#### Task instructions
Find the string "developers" in the listing below and return each line it appears in.

#### Material for the task

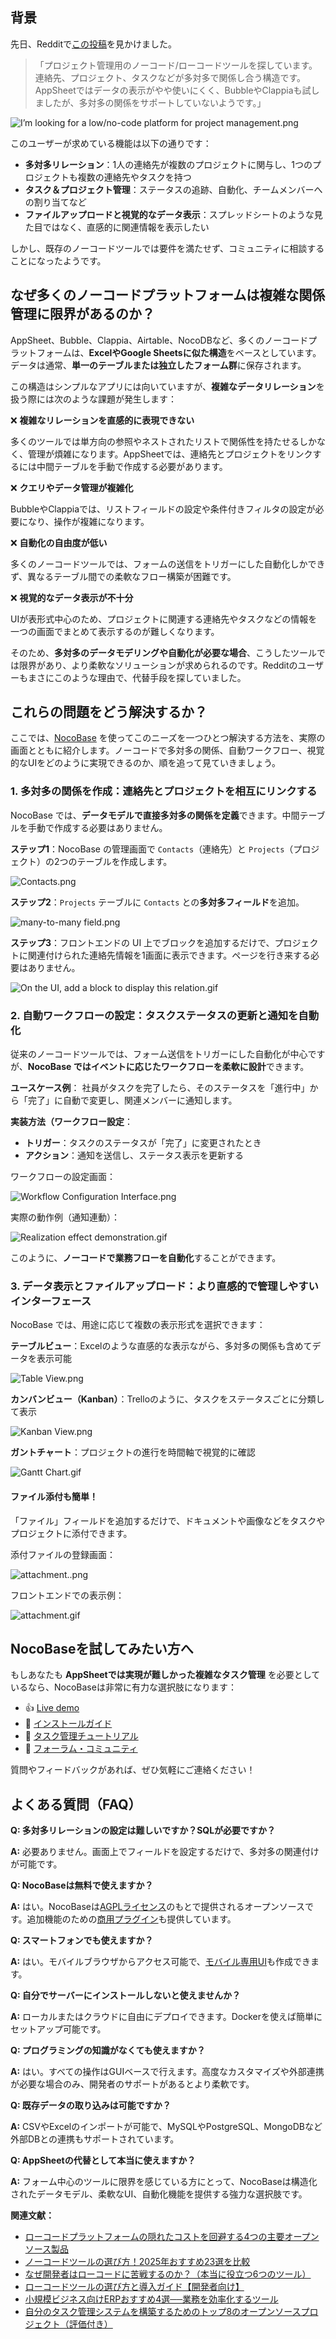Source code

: ## 背景

先日、Redditで[この投稿](https://www.reddit.com/r/nocode/comments/1iwcsrf/comment/miefglw/?context=3)を見かけました。

> 「プロジェクト管理用のノーコード/ローコードツールを探しています。連絡先、プロジェクト、タスクなどが多対多で関係し合う構造です。AppSheetではデータの表示がやや使いにくく、BubbleやClappiaも試しましたが、多対多の関係をサポートしていないようです。」

![I’m looking for a low/no-code platform for project management.png](https://static-docs.nocobase.com/ffb4f890b983fb7ef8e0689c270a1048.png)

このユーザーが求めている機能は以下の通りです：

* **多対多リレーション**：1人の連絡先が複数のプロジェクトに関与し、1つのプロジェクトも複数の連絡先やタスクを持つ
* **タスク＆プロジェクト管理**：ステータスの追跡、自動化、チームメンバーへの割り当てなど
* **ファイルアップロードと視覚的なデータ表示**：スプレッドシートのような見た目ではなく、直感的に関連情報を表示したい

しかし、既存のノーコードツールでは要件を満たせず、コミュニティに相談することになったようです。

## なぜ多くのノーコードプラットフォームは複雑な関係管理に限界があるのか？

AppSheet、Bubble、Clappia、Airtable、NocoDBなど、多くのノーコードプラットフォームは、**ExcelやGoogle Sheetsに似た構造**をベースとしています。データは通常、**単一のテーブルまたは独立したフォーム群**に保存されます。

この構造はシンプルなアプリには向いていますが、**複雑なデータリレーション**を扱う際には次のような課題が発生します：

❌ **複雑なリレーションを直感的に表現できない**

多くのツールでは単方向の参照やネストされたリストで関係性を持たせるしかなく、管理が煩雑になります。AppSheetでは、連絡先とプロジェクトをリンクするには中間テーブルを手動で作成する必要があります。

❌ **クエリやデータ管理が複雑化**

BubbleやClappiaでは、リストフィールドの設定や条件付きフィルタの設定が必要になり、操作が複雑になります。

❌ **自動化の自由度が低い**

多くのノーコードツールでは、フォームの送信をトリガーにした自動化しかできず、異なるテーブル間での柔軟なフロー構築が困難です。

❌ **視覚的なデータ表示が不十分**

UIが表形式中心のため、プロジェクトに関連する連絡先やタスクなどの情報を一つの画面でまとめて表示するのが難しくなります。

そのため、**多対多のデータモデリングや自動化が必要な場合**、こうしたツールでは限界があり、より柔軟なソリューションが求められるのです。Redditのユーザーもまさにこのような理由で、代替手段を探していました。

## これらの問題をどう解決するか？

ここでは、[NocoBase](https://www.nocobase.com/ja/) を使ってこのニーズを一つひとつ解決する方法を、実際の画面とともに紹介します。ノーコードで多対多の関係、自動ワークフロー、視覚的なUIをどのように実現できるのか、順を追って見ていきましょう。

### 1. 多対多の関係を作成：連絡先とプロジェクトを相互にリンクする

NocoBase では、**データモデルで直接多対多の関係を定義**できます。中間テーブルを手動で作成する必要はありません。

**ステップ1**：NocoBase の管理画面で `Contacts`（連絡先）と `Projects`（プロジェクト）の2つのテーブルを作成します。

![Contacts.png](https://static-docs.nocobase.com/b437b1a0213d73eef98ae92ec1646296.png)

**ステップ2**：`Projects` テーブルに `Contacts` との**多対多フィールド**を追加。

![many-to-many field.png](https://static-docs.nocobase.com/26976b57919f2f525fcaefc28865eb1c.png)

**ステップ3**：フロントエンドの UI 上でブロックを追加するだけで、プロジェクトに関連付けられた連絡先情報を1画面に表示できます。ページを行き来する必要はありません。

![On the UI, add a block to display this relation.gif](https://static-docs.nocobase.com/071e308b4906da22b94136cbc35dcc53.gif)

### 2. 自動ワークフローの設定：タスクステータスの更新と通知を自動化

従来のノーコードツールでは、フォーム送信をトリガーにした自動化が中心ですが、**NocoBase ではイベントに応じたワークフローを柔軟に設計**できます。

**ユースケース例**：
社員がタスクを完了したら、そのステータスを「進行中」から「完了」に自動で変更し、関連メンバーに通知します。

**実装方法（ワークフロー設定**：

* **トリガー**：タスクのステータスが「完了」に変更されたとき
* **アクション**：通知を送信し、ステータス表示を更新する

ワークフローの設定画面：

![Workflow Configuration Interface.png](https://static-docs.nocobase.com/12c111a54136e002080c1917dc82710a.png)

実際の動作例（通知連動）：

![Realization effect demonstration.gif](https://static-docs.nocobase.com/915dd3883860cf382945bf6f82f95164.gif)

このように、**ノーコードで業務フローを自動化**することができます。

### 3. データ表示とファイルアップロード：より直感的で管理しやすいインターフェース

NocoBase では、用途に応じて複数の表示形式を選択できます：

**テーブルビュー**：Excelのような直感的な表示ながら、多対多の関係も含めてデータを表示可能

![Table View.png](https://static-docs.nocobase.com/d36e3fda0da452222b4764a5e84c187e.png)

**カンバンビュー（Kanban）**：Trelloのように、タスクをステータスごとに分類して表示

![Kanban View.png](https://static-docs.nocobase.com/5706a7e3c2fad5ce0acbc57ed35ccd14.png)

**ガントチャート**：プロジェクトの進行を時間軸で視覚的に確認

![Gantt Chart.gif](https://static-docs.nocobase.com/4442ec0957c81b1d4c13b2673cebae9f.gif)

#### ファイル添付も簡単！

「ファイル」フィールドを追加するだけで、ドキュメントや画像などをタスクやプロジェクトに添付できます。

添付ファイルの登録画面：

![attachment..png](https://static-docs.nocobase.com/470f04ae74ab25d9d308033329e1fa56.png)

フロントエンドでの表示例：

![attachment.gif](https://static-docs.nocobase.com/eb42002f646d41f0ddda1c5b4ad1cbef.gif)

## NocoBaseを試してみたい方へ

もしあなたも **AppSheetでは実現が難しかった複雑なタスク管理** を必要としているなら、NocoBaseは非常に有力な選択肢になります：

* 👍 [Live demo](https://demo.nocobase.com/new)
* 🚀 [インストールガイド](https://docs.nocobase.com/welcome/getting-started/installation)
* 📘 [タスク管理チュートリアル](https://www.nocobase.com/en/tutorials/task-tutorial-introduction)
* 💬 [フォーラム・コミュニティ](https://forum.nocobase.com/)

質問やフィードバックがあれば、ぜひ気軽にご連絡ください！

## よくある質問（FAQ）

**Q: 多対多リレーションの設定は難しいですか？SQLが必要ですか？**

**A:** 必要ありません。画面上でフィールドを設定するだけで、多対多の関連付けが可能です。

**Q: NocoBaseは無料で使えますか？**

**A:** はい。NocoBaseは[AGPLライセンス](https://github.com/nocobase/nocobase/blob/main/LICENSE-AGPL.txt)のもとで提供されるオープンソースです。追加機能のための[商用プラグイン](https://www.nocobase.com/cn/plugins-commercial)も提供しています。

**Q: スマートフォンでも使えますか？**

**A:** はい。モバイルブラウザからアクセス可能で、[モバイル専用UI](https://docs-cn.nocobase.com/handbook/mobile-client)も作成できます。

**Q: 自分でサーバーにインストールしないと使えませんか？**

**A:** ローカルまたはクラウドに自由にデプロイできます。Dockerを使えば簡単にセットアップ可能です。

**Q: プログラミングの知識がなくても使えますか？**

**A:** はい。すべての操作はGUIベースで行えます。高度なカスタマイズや外部連携が必要な場合のみ、開発者のサポートがあるとより柔軟です。

**Q: 既存データの取り込みは可能ですか？**

**A:** CSVやExcelのインポートが可能で、MySQLやPostgreSQL、MongoDBなど外部DBとの連携もサポートされています。

**Q: AppSheetの代替として本当に使えますか？**

**A:** フォーム中心のツールに限界を感じている方にとって、NocoBaseは構造化されたデータモデル、柔軟なUI、自動化機能を提供する強力な選択肢です。

**関連文献：**

* [ローコードプラットフォームの隠れたコストを回避する4つの主要オープンソース製品](https://www.nocobase.com/ja/blog/hidden-cost-in-commen-low-code-platform)
* [ノーコードツールの選び方！2025年おすすめ23選を比較](https://www.nocobase.com/ja/blog/how-to-choose-a-no-code-tool)
* [なぜ開発者はローコードに苦戦するのか？（本当に役立つ6つのツール）](https://www.nocobase.com/ja/blog/why-do-developers-struggle-with-low-code)
* [ローコードツールの選び方と導入ガイド【開発者向け】](https://www.nocobase.com/ja/blog/choosing-and-deploying-low-code-tools-a-developers-guide)
* [小規模ビジネス向けERPおすすめ4選──業務を効率化するツール](https://www.nocobase.com/ja/blog/best-erp-solutions-for-small-businesses)
* [自分のタスク管理システムを構築するためのトップ8のオープンソースプロジェクト（評価付き）](https://www.nocobase.com/ja/blog/top-8-open-source-projects-to-build-task-management-system)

#### The completed task
* [なぜ開発者はローコードに苦戦するのか？（本当に役立つ6つのツール）](https://www.nocobase.com/ja/blog/why-do-developers-struggle-with-low-code)
* [ローコードツールの選び方と導入ガイド【開発者向け】](https://www.nocobase.com/ja/blog/choosing-and-deploying-low-code-tools-a-developers-guide)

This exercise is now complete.